### Task data

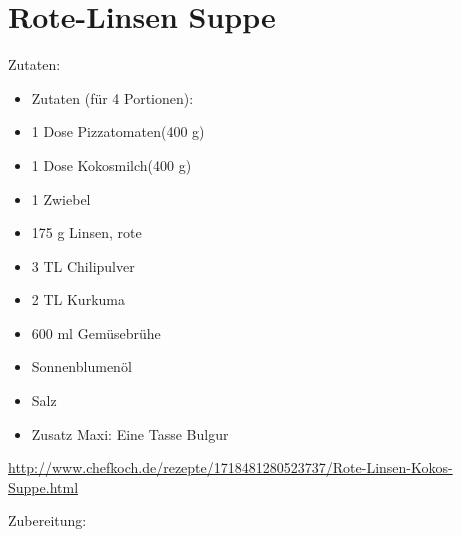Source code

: \section{Rote-Linsen Suppe}
Zutaten:
\begin{itemize}
	\item Zutaten (für 4 Portionen):
	\item 1 Dose	Pizzatomaten(400 g)
	\item 1 Dose	Kokosmilch(400 g)
	\item 1 	Zwiebel
	\item 175 g	Linsen, rote
	\item 3 TL	Chilipulver
	\item 2 TL	Kurkuma
	\item 600 ml	Gemüsebrühe
	\item Sonnenblumenöl
	\item Salz
	\item Zusatz Maxi: Eine Tasse Bulgur
\end{itemize}

\url{http://www.chefkoch.de/rezepte/1718481280523737/Rote-Linsen-Kokos-Suppe.html}

\noindent Zubereitung:

\noindent
\mbox{}
\vfill
\begin{center}
\end{center}
\vfill
\mbox{ }
\newpage
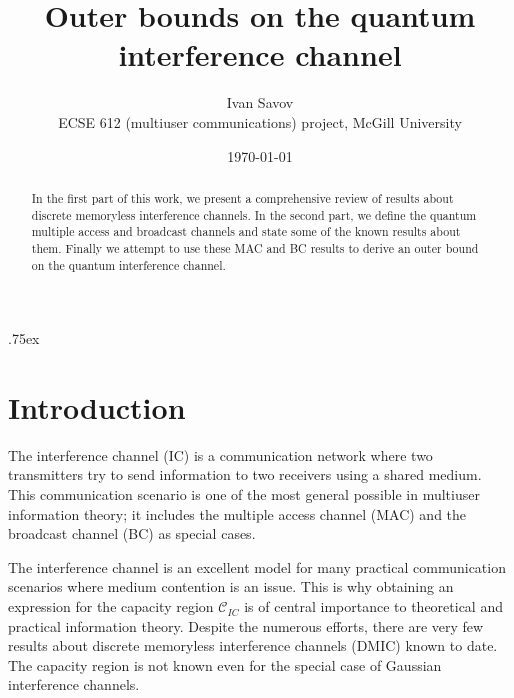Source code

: \documentclass[aps,11pt,twoside,letterpaper]{article}
\newcommand{\ICcap}{  \ensuremath{\mathcal C}_{IC} }
\begin{document}
\title{{\Large Outer bounds on the quantum interference channel} }
\date{\today} 
\author{Ivan Savov \\
    ECSE 612 (multiuser communications) project, McGill University}




\parskip .75ex             %
\maketitle



\begin{abstract}
	In the first part of this work, we present a comprehensive review of
	results about discrete memoryless interference channels.
	In the second part, we define the quantum  multiple access and 
	broadcast channels and state some of the known results about them.
	Finally we attempt to use these MAC and BC results to derive 
	an outer bound on the quantum interference channel. 
\end{abstract}


\section{Introduction}


    The interference channel (IC) is a communication network where two transmitters try to send
    information to two receivers using a shared medium. 
    This communication scenario is one of the most general possible in multiuser information
    theory; it includes the multiple access channel (MAC) and the broadcast channel (BC)
    as special cases.
    
    The interference channel is an excellent model for many practical communication scenarios
    where medium contention is an issue. 
    This is why obtaining an expression for the capacity region $\ICcap$ 
    is of central importance to theoretical and practical information theory.
    Despite the numerous efforts, there are very few results about 
    discrete memoryless interference channels (DMIC) known to date.
    The capacity region is not known even for the special case of Gaussian interference channels.
    
\end{document}

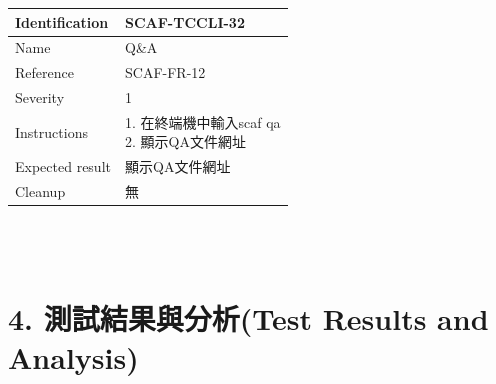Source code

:\documentclass{report}
\begin{document}
\begin{tabularx}{\textwidth}{
  |p{}%
  |p{}|%
  }
  \hline
  \centering Identification &  SCAF-TCCLI-32 \\
  \hline
  \centering Name & Q\&A \\
  \hline
  \centering Reference & SCAF-FR-12 \\
  \hline
  \centering Severity & 1 \\
  \hline
  \centering Instructions & 
  \makecell[l]{
    1. 在終端機中輸入scaf qa \\
    2. 顯示QA文件網址 \\
  }\\
  \hline
  \centering Expected result & 顯示QA文件網址 \\
  \hline
  \centering Cleanup & 無 \\
  \hline
\end{tabularx}
\\
\newline
\\
\section*{4. 測試結果與分析(Test Results and Analysis)}
\end{document}
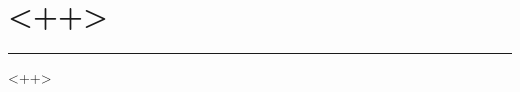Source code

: \documentclass[titlepage]{article}
\title{}<++>
\date{<++>}
\author{<++>}
\begin{document}
\maketitle


\section{<++>}
\hrule
\vspace{5px}
<++>
\end{document}
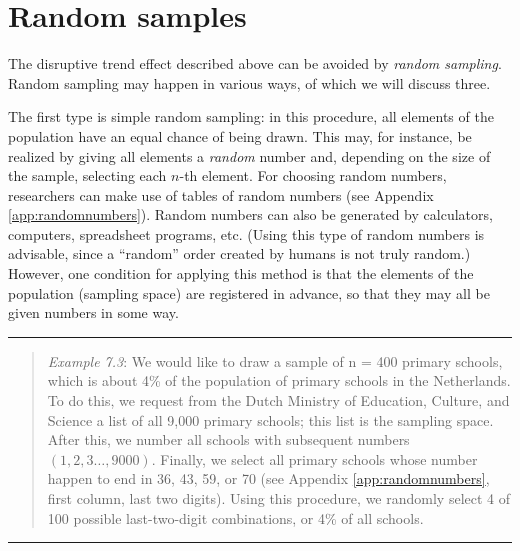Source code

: \documentclass[
]{book}
\begin{document}
\hypertarget{sec:random-samples}{%
\section{Random samples}\label{sec:random-samples}}

The disruptive trend effect described above can be avoided by \emph{random sampling}. Random sampling may happen in various ways, of which we will discuss three.

The first type is simple random sampling: in this procedure, all elements of the population have an equal chance of being drawn. This may, for instance, be realized by giving all elements a \emph{random} number and, depending on the size of the sample, selecting each \(n\)-th element. For choosing random numbers, researchers can make use of tables of random numbers (see Appendix \ref{app:randomnumbers}). Random numbers can also be generated by calculators, computers, spreadsheet programs, etc. (Using this type of random numbers is advisable, since a ``random'' order created by humans is not truly random.) However, one condition for applying this method is that the elements of the population (sampling space) are registered in advance, so that they may all be given numbers in some way.

\begin{center}\rule{0.5\linewidth}{0.5pt}\end{center}

\begin{quote}
\emph{Example 7.3}: We would like to draw a sample of n = 400 primary schools, which is about 4\% of the population of primary schools in the Netherlands. To do this, we request from the Dutch Ministry of Education, Culture, and Science a list of all 9,000 primary schools; this list is the sampling space. After this, we number all schools with subsequent numbers \((1, 2, 3 \ldots, 9000)\). Finally, we select all primary schools whose number happen to end in 36, 43, 59, or 70 (see Appendix \ref{app:randomnumbers}, first column, last two digits). Using this procedure, we randomly select 4 of 100 possible last-two-digit combinations, or 4\% of all schools.
\end{quote}

\begin{center}\rule{0.5\linewidth}{0.5pt}\end{center}
\end{document}
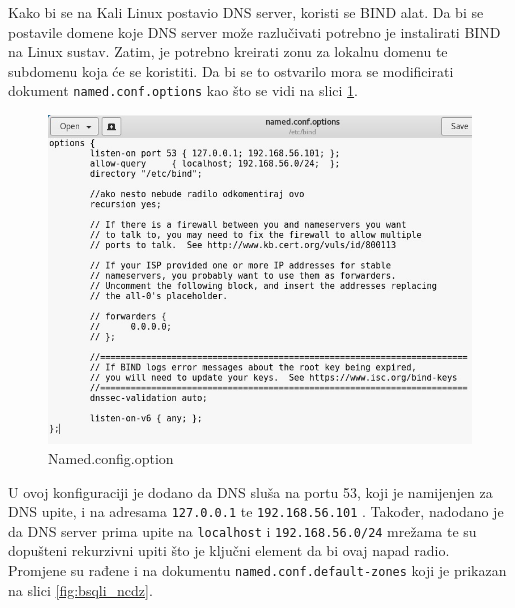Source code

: \documentclass[12pt, oneside, onecolumn]{book}
\begin{document}
{Kako bi se na Kali Linux postavio DNS server, koristi se BIND alat. Da bi se postavile domene koje DNS server može razlučivati potrebno je instalirati BIND na Linux sustav. Zatim, je potrebno kreirati zonu za lokalnu domenu te subdomenu koja će se koristiti. Da bi se to ostvarilo mora se modificirati dokument \texttt{named.conf.options} kao što se vidi na slici \ref{fig:bsqli_nco}.

\begin{figure}[H]
	\begin{center}
		\includegraphics[width=\textwidth]{bsqli_nco.jpg}
		\caption{Named.config.option} \label{fig:bsqli_nco}
	\end{center}
\end{figure}

U ovoj konfiguraciji je dodano da DNS sluša na portu 53, koji je namijenjen za DNS upite, i na adresama \texttt{127.0.0.1} te \texttt{192.168.56.101} . Također, nadodano je da DNS server prima upite na \texttt{localhost} i \texttt{192.168.56.0/24} mrežama te su dopušteni rekurzivni upiti što je ključni element da bi ovaj napad radio. Promjene su rađene i na dokumentu \texttt{named.conf.default-zones} koji je prikazan na slici \ref{fig:bsqli_ncdz}.

}
\end{document}
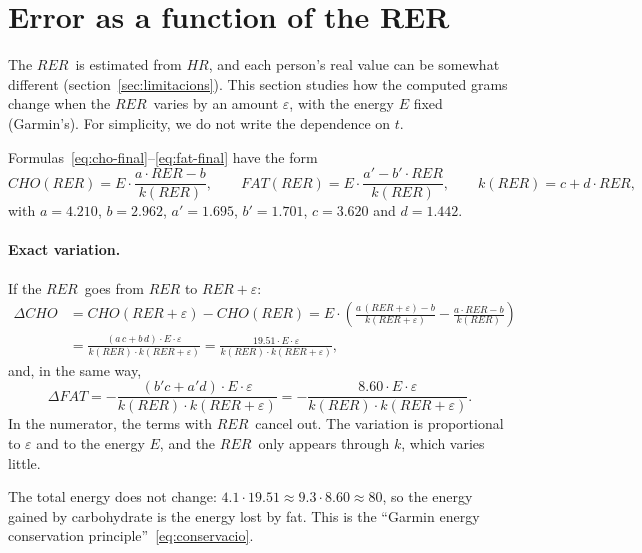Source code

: \documentclass[10pt,a4paper]{article}
\newcommand{\cho}{\ensuremath{\mathit{CHO}}}               %
\newcommand{\fat}{\ensuremath{\mathit{FAT}}}
\newcommand{\RER}{\ensuremath{\mathit{RER}}}
\newcommand{\FC}{\ensuremath{\mathit{HR}}}
\begin{document}
\section{Error as a function of the RER}\label{sec:sensibilitat}

The \RER\ is estimated from \FC, and each person's real value can be somewhat different
(section~\ref{sec:limitacions}). This section studies how the computed grams change when
the \RER\ varies by an amount $\varepsilon$, with the energy $E$ fixed (Garmin's). For
simplicity, we do not write the dependence on $t$.

Formulas~\eqref{eq:cho-final}--\eqref{eq:fat-final} have the form
\[
  \cho(\RER)=E\cdot\frac{a\cdot\RER-b}{k(\RER)},\qquad
  \fat(\RER)=E\cdot\frac{a'-b'\cdot\RER}{k(\RER)},\qquad
  k(\RER)=c+d\cdot\RER,
\]
with $a=4.210$, $b=2.962$, $a'=1.695$, $b'=1.701$, $c=3.620$ and $d=1.442$.

\paragraph{Exact variation.} If the \RER\ goes from $\RER$ to $\RER+\varepsilon$:
\begin{equation}
\begin{aligned}
  \Delta\cho&=\cho(\RER+\varepsilon)-\cho(\RER)
  =E\cdot\left(\frac{a\,(\RER+\varepsilon)-b}{k(\RER+\varepsilon)}-\frac{a\cdot\RER-b}{k(\RER)}\right)\\[4pt]
  &=\frac{(a\,c+b\,d)\cdot E\cdot\varepsilon}{k(\RER)\cdot k(\RER+\varepsilon)}
  =\frac{19.51\cdot E\cdot\varepsilon}{k(\RER)\cdot k(\RER+\varepsilon)} ,
\end{aligned}
\label{eq:dcho}
\end{equation}
and, in the same way,
\begin{equation}
  \Delta\fat=-\frac{(b'c+a'd)\cdot E\cdot\varepsilon}{k(\RER)\cdot k(\RER+\varepsilon)}
  =-\frac{8.60\cdot E\cdot\varepsilon}{k(\RER)\cdot k(\RER+\varepsilon)} .
\label{eq:dfat}
\end{equation}
In the numerator, the terms with \RER\ cancel out. The variation is proportional to
$\varepsilon$ and to the energy $E$, and the \RER\ only appears through $k$, which varies
little.

The total energy does not change: $4.1\cdot19.51\approx9.3\cdot8.60\approx80$, so the
energy gained by carbohydrate is the energy lost by fat. This is the ``Garmin energy
conservation principle''~\eqref{eq:conservacio}.
\end{document}
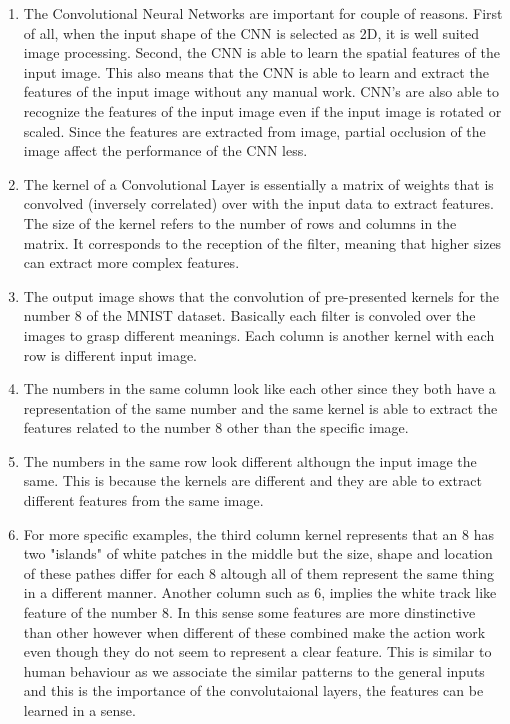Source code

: \documentclass[3p,times,procedia]{elsarticle}
\begin{document}
\begin{enumerate}
    \item The Convolutional Neural Networks are important for couple of reasons.
    First of all, when the input shape of the CNN is selected as 2D, it is well suited image processing.
    Second, the CNN is able to learn the spatial features of the input image. This also means that the CNN is able to learn and extract the features of the input image without any manual work.
    CNN's are also able to recognize the features of the input image even if the input image is rotated or scaled.
    Since the features are extracted from image, partial occlusion of the image affect the performance of the CNN less.
    \item The kernel of a Convolutional Layer  is essentially a matrix of weights that is convolved (inversely correlated) over with the input data to extract features.
    The size of the kernel refers to the number of rows and columns in the matrix. It corresponds to the reception of the filter, meaning that higher sizes can extract more complex features. 
    
    \item The output image shows that the convolution of pre-presented kernels for the number 8 of the MNIST dataset. Basically each filter is convoled over the images to grasp different meanings. Each column is another kernel with each row is different input image.
    
    \item The numbers in the same column look like each other since they both have a representation of the same number and the same kernel is able to extract the features related to the number 8 other than the specific image.
    
    \item The numbers in the same row look different althougn the input image the same. This is because the kernels are different and they are able to extract different features from the same image.
    
    \item For more specific examples, the third column kernel represents that an 8 has two "islands" of white patches in the middle but the size, shape and location of these pathes differ for each 8 altough all of them represent the same thing in a different manner.
     Another column such as 6, implies the white track like feature of the number 8. In this sense some features are more dinstinctive than other however when different of these combined make the action work even though they do not seem to represent a clear feature.
     This is similar to human behaviour as we associate the similar patterns to the general inputs and this is the importance of the convolutaional layers, the features can be learned in a sense.
\end{enumerate}
\end{document}

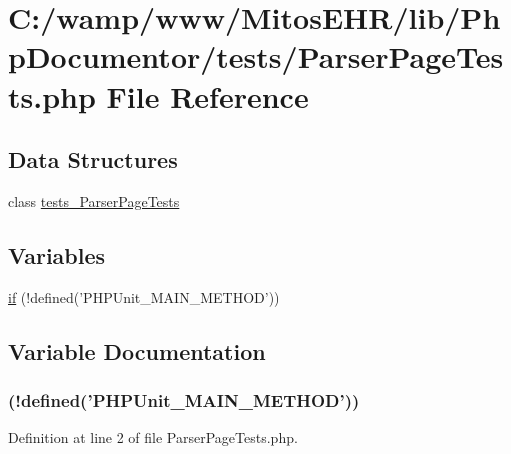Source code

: \hypertarget{_parser_page_tests_8php}{\section{\-C\-:/wamp/www/\-Mitos\-E\-H\-R/lib/\-Php\-Documentor/tests/\-Parser\-Page\-Tests.php \-File \-Reference}
\label{_parser_page_tests_8php}
}
\subsection*{\-Data \-Structures}
\begin{DoxyCompactItemize}
\item 
class \hyperlink{classtests___parser_page_tests}{tests\-\_\-\-Parser\-Page\-Tests}
\end{DoxyCompactItemize}
\subsection*{\-Variables}
\begin{DoxyCompactItemize}
\item 
\hyperlink{_parser_page_tests_8php_a3120764b3588ecfc55f4be599e83d6f9}{if} (!defined('\-P\-H\-P\-Unit\-\_\-\-M\-A\-I\-N\-\_\-\-M\-E\-T\-H\-O\-D'))
\end{DoxyCompactItemize}


\subsection{\-Variable \-Documentation}
\hypertarget{_parser_page_tests_8php_a3120764b3588ecfc55f4be599e83d6f9}{
\subsubsection[{if}]{(!defined('\-P\-H\-P\-Unit\-\_\-\-M\-A\-I\-N\-\_\-\-M\-E\-T\-H\-O\-D'))}}\label{_parser_page_tests_8php_a3120764b3588ecfc55f4be599e83d6f9}


\-Definition at line 2 of file \-Parser\-Page\-Tests.\-php.

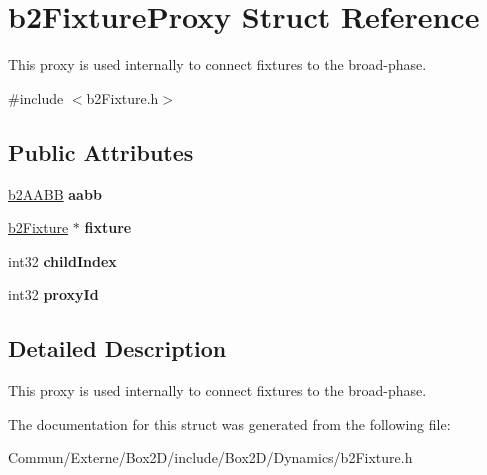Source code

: \hypertarget{structb2_fixture_proxy}{}\section{b2\+Fixture\+Proxy Struct Reference}
\label{structb2_fixture_proxy}


This proxy is used internally to connect fixtures to the broad-\/phase.  




{\ttfamily \#include $<$b2\+Fixture.\+h$>$}

\subsection*{Public Attributes}
\begin{DoxyCompactItemize}
\item 
\hyperlink{structb2_a_a_b_b}{b2\+A\+A\+BB} {\bfseries aabb}\hypertarget{structb2_fixture_proxy_ad8950f61ce28cfa5b676065d4d843da7}{}\label{structb2_fixture_proxy_ad8950f61ce28cfa5b676065d4d843da7}

\item 
\hyperlink{classb2_fixture}{b2\+Fixture} $\ast$ {\bfseries fixture}\hypertarget{structb2_fixture_proxy_a3a0842dc9699c25658548c2005d0ef62}{}\label{structb2_fixture_proxy_a3a0842dc9699c25658548c2005d0ef62}

\item 
int32 {\bfseries child\+Index}\hypertarget{structb2_fixture_proxy_a2edb15552cf71f48dacc3608bb134166}{}\label{structb2_fixture_proxy_a2edb15552cf71f48dacc3608bb134166}

\item 
int32 {\bfseries proxy\+Id}\hypertarget{structb2_fixture_proxy_aa0ca7e71341368fe6c6913fb39c7283b}{}\label{structb2_fixture_proxy_aa0ca7e71341368fe6c6913fb39c7283b}

\end{DoxyCompactItemize}


\subsection{Detailed Description}
This proxy is used internally to connect fixtures to the broad-\/phase. 

The documentation for this struct was generated from the following file\+:\begin{DoxyCompactItemize}
\item 
Commun/\+Externe/\+Box2\+D/include/\+Box2\+D/\+Dynamics/b2\+Fixture.\+h\end{DoxyCompactItemize}

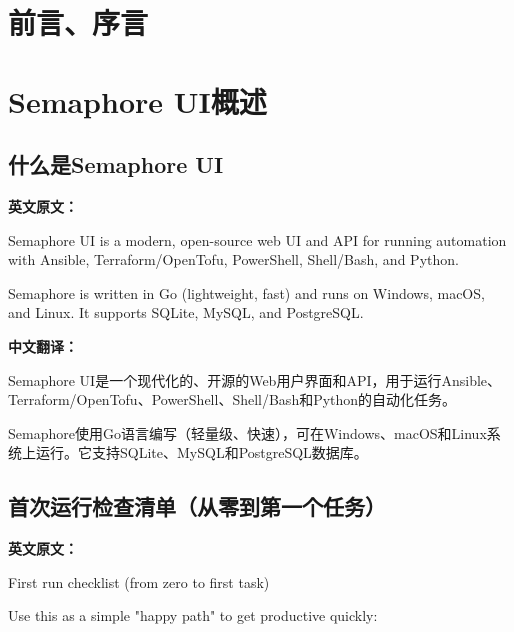 \documentclass[12pt,UTF8]{ctexbook}
\begin{document}
\frontmatter
\chapter{前言、序言}

\mainmatter

\chapter{Semaphore UI概述}

\section{什么是Semaphore UI}

\textbf{英文原文：}

Semaphore UI is a modern, open-source web UI and API for running automation with Ansible, Terraform/OpenTofu, PowerShell, Shell/Bash, and Python. 

Semaphore is written in Go (lightweight, fast) and runs on Windows, macOS, and Linux. It supports SQLite, MySQL, and PostgreSQL.

\textbf{中文翻译：}

Semaphore UI是一个现代化的、开源的Web用户界面和API，用于运行Ansible、Terraform/OpenTofu、PowerShell、Shell/Bash和Python的自动化任务。

Semaphore使用Go语言编写（轻量级、快速），可在Windows、macOS和Linux系统上运行。它支持SQLite、MySQL和PostgreSQL数据库。

\section{首次运行检查清单（从零到第一个任务）}

\textbf{英文原文：}

First run checklist (from zero to first task) 

Use this as a simple "happy path" to get productive quickly: 
\end{document}
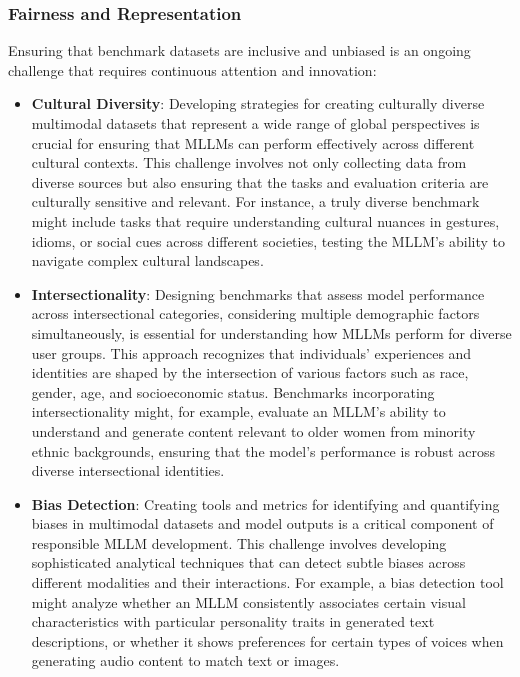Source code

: \subsubsection{Fairness and Representation}
Ensuring that benchmark datasets are inclusive and unbiased is an ongoing challenge that requires continuous attention and innovation:

\begin{itemize}
    \item \textbf{Cultural Diversity}: Developing strategies for creating culturally diverse multimodal datasets that represent a wide range of global perspectives is crucial for ensuring that MLLMs can perform effectively across different cultural contexts. This challenge involves not only collecting data from diverse sources but also ensuring that the tasks and evaluation criteria are culturally sensitive and relevant. For instance, a truly diverse benchmark might include tasks that require understanding cultural nuances in gestures, idioms, or social cues across different societies, testing the MLLM's ability to navigate complex cultural landscapes.

    \item \textbf{Intersectionality}: Designing benchmarks that assess model performance across intersectional categories, considering multiple demographic factors simultaneously, is essential for understanding how MLLMs perform for diverse user groups. This approach recognizes that individuals' experiences and identities are shaped by the intersection of various factors such as race, gender, age, and socioeconomic status. Benchmarks incorporating intersectionality might, for example, evaluate an MLLM's ability to understand and generate content relevant to older women from minority ethnic backgrounds, ensuring that the model's performance is robust across diverse intersectional identities.

    \item \textbf{Bias Detection}: Creating tools and metrics for identifying and quantifying biases in multimodal datasets and model outputs is a critical component of responsible MLLM development. This challenge involves developing sophisticated analytical techniques that can detect subtle biases across different modalities and their interactions. For example, a bias detection tool might analyze whether an MLLM consistently associates certain visual characteristics with particular personality traits in generated text descriptions, or whether it shows preferences for certain types of voices when generating audio content to match text or images.
\end{itemize}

######

Please copy out each line in the entries that mentions the string "truly".

The first type is simple random sampling: in this procedure, all elements of the population have an equal chance of being drawn. This may, for instance, be realized by giving all elements a \emph{random} number and, depending on the size of the sample, selecting each \(n\)-th element. For choosing random numbers, researchers can make use of tables of random numbers (see Appendix \ref{app:randomnumbers}). Random numbers can also be generated by calculators, computers, spreadsheet programs, etc. (Using this type of random numbers is advisable, since a ``random'' order created by humans is not truly random.) However, one condition for applying this method is that the elements of the population (sampling space) are registered in advance, so that they may all be given numbers in some way.
    \item \textbf{Cultural Diversity}: Developing strategies for creating culturally diverse multimodal datasets that represent a wide range of global perspectives is crucial for ensuring that MLLMs can perform effectively across different cultural contexts. This challenge involves not only collecting data from diverse sources but also ensuring that the tasks and evaluation criteria are culturally sensitive and relevant. For instance, a truly diverse benchmark might include tasks that require understanding cultural nuances in gestures, idioms, or social cues across different societies, testing the MLLM's ability to navigate complex cultural landscapes.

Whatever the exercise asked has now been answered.